*What to produce*. In your copy, include every line of the records exactly and no picture at all.

[Stored data entries]
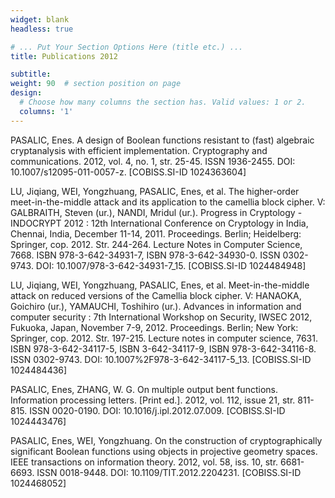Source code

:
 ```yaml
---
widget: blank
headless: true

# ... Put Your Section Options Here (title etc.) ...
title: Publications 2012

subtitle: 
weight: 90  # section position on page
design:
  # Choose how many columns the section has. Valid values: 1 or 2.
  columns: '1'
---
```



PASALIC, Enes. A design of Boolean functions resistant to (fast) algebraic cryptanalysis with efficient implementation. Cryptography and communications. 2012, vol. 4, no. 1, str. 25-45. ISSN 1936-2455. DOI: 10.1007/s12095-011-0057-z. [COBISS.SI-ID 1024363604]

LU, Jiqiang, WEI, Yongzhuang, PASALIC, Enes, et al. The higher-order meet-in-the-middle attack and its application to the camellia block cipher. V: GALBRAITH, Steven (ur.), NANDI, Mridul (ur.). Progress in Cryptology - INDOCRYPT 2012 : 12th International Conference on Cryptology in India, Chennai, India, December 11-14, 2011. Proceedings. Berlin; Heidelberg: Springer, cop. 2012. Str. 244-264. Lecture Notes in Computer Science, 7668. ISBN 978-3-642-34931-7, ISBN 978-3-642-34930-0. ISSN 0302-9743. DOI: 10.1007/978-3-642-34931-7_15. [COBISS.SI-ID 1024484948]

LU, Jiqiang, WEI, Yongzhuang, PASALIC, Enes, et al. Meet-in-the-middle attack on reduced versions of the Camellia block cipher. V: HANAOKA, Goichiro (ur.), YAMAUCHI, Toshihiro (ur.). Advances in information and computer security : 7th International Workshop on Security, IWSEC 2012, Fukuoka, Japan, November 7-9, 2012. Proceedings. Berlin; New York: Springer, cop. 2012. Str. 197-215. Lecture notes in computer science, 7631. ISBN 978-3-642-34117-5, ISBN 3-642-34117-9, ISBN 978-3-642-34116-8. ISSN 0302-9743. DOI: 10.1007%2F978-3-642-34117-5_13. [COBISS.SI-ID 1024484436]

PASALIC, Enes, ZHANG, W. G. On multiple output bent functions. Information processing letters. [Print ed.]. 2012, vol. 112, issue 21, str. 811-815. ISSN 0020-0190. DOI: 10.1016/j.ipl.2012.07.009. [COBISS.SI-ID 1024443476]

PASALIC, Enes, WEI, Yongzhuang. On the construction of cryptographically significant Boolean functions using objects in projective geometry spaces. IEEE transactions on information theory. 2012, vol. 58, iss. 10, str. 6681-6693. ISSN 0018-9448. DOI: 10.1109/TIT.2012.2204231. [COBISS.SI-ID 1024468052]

*Task result*.
Source code

:
 ```yaml
---
widget: blank
headless: true

# ... Put Your Section Options Here (title etc.) ...
title: Publications 2012

subtitle: 
weight: 90  # section position on page
design:
  # Choose how many columns the section has. Valid values: 1 or 2.
  columns: '1'
---
```



PASALIC, Enes. A design of Boolean functions resistant to (fast) algebraic cryptanalysis with efficient implementation. Cryptography and communications. 2012, vol. 4, no. 1, str. 25-45. ISSN 1936-2455. DOI: 10.1007/s12095-011-0057-z. [COBISS.SI-ID 1024363604]

LU, Jiqiang, WEI, Yongzhuang, PASALIC, Enes, et al. The higher-order meet-in-the-middle attack and its application to the camellia block cipher. V: GALBRAITH, Steven (ur.), NANDI, Mridul (ur.). Progress in Cryptology - INDOCRYPT 2012 : 12th International Conference on Cryptology in India, Chennai, India, December 11-14, 2011. Proceedings. Berlin; Heidelberg: Springer, cop. 2012. Str. 244-264. Lecture Notes in Computer Science, 7668. ISBN 978-3-642-34931-7, ISBN 978-3-642-34930-0. ISSN 0302-9743. DOI: 10.1007/978-3-642-34931-7_15. [COBISS.SI-ID 1024484948]

LU, Jiqiang, WEI, Yongzhuang, PASALIC, Enes, et al. Meet-in-the-middle attack on reduced versions of the Camellia block cipher. V: HANAOKA, Goichiro (ur.), YAMAUCHI, Toshihiro (ur.). Advances in information and computer security : 7th International Workshop on Security, IWSEC 2012, Fukuoka, Japan, November 7-9, 2012. Proceedings. Berlin; New York: Springer, cop. 2012. Str. 197-215. Lecture notes in computer science, 7631. ISBN 978-3-642-34117-5, ISBN 3-642-34117-9, ISBN 978-3-642-34116-8. ISSN 0302-9743. DOI: 10.1007%2F978-3-642-34117-5_13. [COBISS.SI-ID 1024484436]

PASALIC, Enes, ZHANG, W. G. On multiple output bent functions. Information processing letters. [Print ed.]. 2012, vol. 112, issue 21, str. 811-815. ISSN 0020-0190. DOI: 10.1016/j.ipl.2012.07.009. [COBISS.SI-ID 1024443476]

PASALIC, Enes, WEI, Yongzhuang. On the construction of cryptographically significant Boolean functions using objects in projective geometry spaces. IEEE transactions on information theory. 2012, vol. 58, iss. 10, str. 6681-6693. ISSN 0018-9448. DOI: 10.1109/TIT.2012.2204231. [COBISS.SI-ID 1024468052]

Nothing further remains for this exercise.